I think the private ssh key case is a clear job for the Vault the fact
sssd might use a pkcs#11 interface to present it to ssh, or the user
simply pulls it to the local file system is, in my view, an
implementation detail.
I can see a huge difference. Properly implemented PKCS#11 provides you the same separation as GSS-Proxy for keytabs. I.e. non-root process will not be able to extract any private keys.

Also, PKCS#11 is a standard so any application can use it. I don't like IPA-specific hacks, let's use a standard.

Although I realize I have not said it explicitly before I am not all
that happy to have a generic pkcs#11 storage in IPA. Storing *arbitrary
private* keys in my mind is clearly the job of DRM which has been built
with that specific use case in mind and has all the appropriate
protections. Putting unencrypted private keys in the IPA tree is IMHO a
too high risk.
Oh wait, I think we misunderstood each other. I'm not proposing to store any keys unencrypted (in IPA)! I only want to design the LDAP schema not to be IPA-specific, nothing else.

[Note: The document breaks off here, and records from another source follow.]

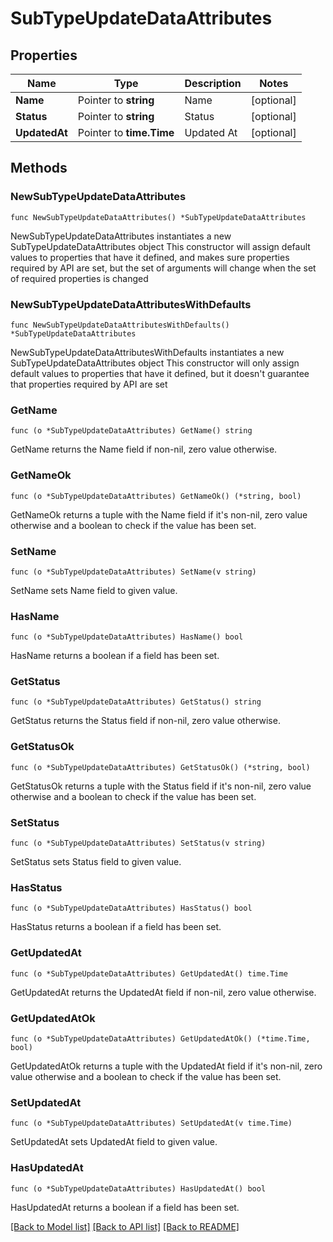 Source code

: # SubTypeUpdateDataAttributes

## Properties

Name | Type | Description | Notes
------------ | ------------- | ------------- | -------------
**Name** | Pointer to **string** | Name | [optional] 
**Status** | Pointer to **string** | Status | [optional] 
**UpdatedAt** | Pointer to **time.Time** | Updated At | [optional] 

## Methods

### NewSubTypeUpdateDataAttributes

`func NewSubTypeUpdateDataAttributes() *SubTypeUpdateDataAttributes`

NewSubTypeUpdateDataAttributes instantiates a new SubTypeUpdateDataAttributes object
This constructor will assign default values to properties that have it defined,
and makes sure properties required by API are set, but the set of arguments
will change when the set of required properties is changed

### NewSubTypeUpdateDataAttributesWithDefaults

`func NewSubTypeUpdateDataAttributesWithDefaults() *SubTypeUpdateDataAttributes`

NewSubTypeUpdateDataAttributesWithDefaults instantiates a new SubTypeUpdateDataAttributes object
This constructor will only assign default values to properties that have it defined,
but it doesn't guarantee that properties required by API are set

### GetName

`func (o *SubTypeUpdateDataAttributes) GetName() string`

GetName returns the Name field if non-nil, zero value otherwise.

### GetNameOk

`func (o *SubTypeUpdateDataAttributes) GetNameOk() (*string, bool)`

GetNameOk returns a tuple with the Name field if it's non-nil, zero value otherwise
and a boolean to check if the value has been set.

### SetName

`func (o *SubTypeUpdateDataAttributes) SetName(v string)`

SetName sets Name field to given value.

### HasName

`func (o *SubTypeUpdateDataAttributes) HasName() bool`

HasName returns a boolean if a field has been set.

### GetStatus

`func (o *SubTypeUpdateDataAttributes) GetStatus() string`

GetStatus returns the Status field if non-nil, zero value otherwise.

### GetStatusOk

`func (o *SubTypeUpdateDataAttributes) GetStatusOk() (*string, bool)`

GetStatusOk returns a tuple with the Status field if it's non-nil, zero value otherwise
and a boolean to check if the value has been set.

### SetStatus

`func (o *SubTypeUpdateDataAttributes) SetStatus(v string)`

SetStatus sets Status field to given value.

### HasStatus

`func (o *SubTypeUpdateDataAttributes) HasStatus() bool`

HasStatus returns a boolean if a field has been set.

### GetUpdatedAt

`func (o *SubTypeUpdateDataAttributes) GetUpdatedAt() time.Time`

GetUpdatedAt returns the UpdatedAt field if non-nil, zero value otherwise.

### GetUpdatedAtOk

`func (o *SubTypeUpdateDataAttributes) GetUpdatedAtOk() (*time.Time, bool)`

GetUpdatedAtOk returns a tuple with the UpdatedAt field if it's non-nil, zero value otherwise
and a boolean to check if the value has been set.

### SetUpdatedAt

`func (o *SubTypeUpdateDataAttributes) SetUpdatedAt(v time.Time)`

SetUpdatedAt sets UpdatedAt field to given value.

### HasUpdatedAt

`func (o *SubTypeUpdateDataAttributes) HasUpdatedAt() bool`

HasUpdatedAt returns a boolean if a field has been set.


[[Back to Model list]](../README.md#documentation-for-models) [[Back to API list]](../README.md#documentation-for-api-endpoints) [[Back to README]](../README.md)


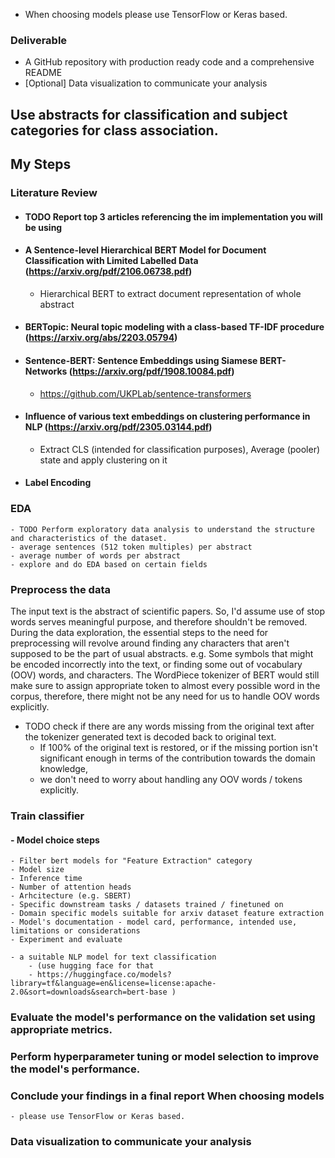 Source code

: - When choosing models please use TensorFlow or Keras based.

### Deliverable

- A GitHub repository with production ready code and a comprehensive README
- [Optional] Data visualization to communicate your analysis

## Use abstracts for classification and subject categories for class association.

## My Steps

### Literature Review

- #### TODO Report top 3 articles referencing the im implementation you will be using
- #### A Sentence-level Hierarchical BERT Model for Document Classification with Limited Labelled Data (https://arxiv.org/pdf/2106.06738.pdf)
    - Hierarchical BERT to extract document representation of whole abstract
- #### BERTopic: Neural topic modeling with a class-based TF-IDF procedure (https://arxiv.org/abs/2203.05794)
- #### Sentence-BERT: Sentence Embeddings using Siamese BERT-Networks (https://arxiv.org/pdf/1908.10084.pdf)
  - https://github.com/UKPLab/sentence-transformers
- #### Influence of various text embeddings on clustering performance in NLP (https://arxiv.org/pdf/2305.03144.pdf)
  - Extract CLS (intended for classification purposes), Average (pooler) state and apply clustering on it

- #### Label Encoding

### EDA

    - TODO Perform exploratory data analysis to understand the structure and characteristics of the dataset.
	- average sentences (512 token multiples) per abstract
	- average number of words per abstract
    - explore and do EDA based on certain fields

### Preprocess the data

The input text is the abstract of scientific papers. So, I'd assume use of stop words serves meaningful purpose, and
therefore shouldn't be removed.  
During the data exploration, the essential steps to the need for preprocessing will revolve around finding any
characters that aren't supposed
to be the part of usual abstracts. e.g. Some symbols that might be encoded incorrectly into the text, or finding some
out of vocabulary (OOV) words, and characters.
The WordPiece tokenizer of BERT would still make sure to assign appropriate token to almost every possible word in the
corpus, therefore, there might not be any need for us to handle OOV words explicitly.

- TODO check if there are any words missing from the original text after the tokenizer generated text is decoded back to
  original text.
    - If 100% of the original text is restored, or if the missing portion isn't significant enough in terms of the
      contribution towards the domain knowledge,
    - we don't need to worry about handling any OOV words / tokens explicitly.

### Train classifier
#### - Model choice steps
    - Filter bert models for "Feature Extraction" category
    - Model size
    - Inference time
    - Number of attention heads
    - Arhcitecture (e.g. SBERT)
    - Specific downstream tasks / datasets trained / finetuned on
    - Domain specific models suitable for arxiv dataset feature extraction
    - Model's documentation - model card, performance, intended use, limitations or considerations
    - Experiment and evaluate

    - a suitable NLP model for text classification
        - (use hugging face for that
        - https://huggingface.co/models?library=tf&language=en&license=license:apache-2.0&sort=downloads&search=bert-base )

### Evaluate the model's performance on the validation set using appropriate metrics.

### Perform hyperparameter tuning or model selection to improve the model's performance.

### Conclude your findings in a final report When choosing models

    - please use TensorFlow or Keras based.

### Data visualization to communicate your analysis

In case of IPA we can always encrypt all keys (when we have vault available). I hope this clears the misunderstanding.

I am not against creating a generic schema if we think it may be useful
for others, but the more I thin of it the less I think we should use it
for anything but DNS keys and they should be definitely encrypted in
LDAP and the DNS server machines should be the only ones able to decrypt
them.
Even if all keys will be encrypted?

A casual search with directory manager should never yield private keys.
It makes sense. As I said above, all keys should be encrypted when the proposed schema will be used as part of IPA.


Anyway, should we use vault for key storage from the beginning and do not spend time on a throw-away schema design etc.?

I can see the reasoning and we don't need two mechanisms for the same thing.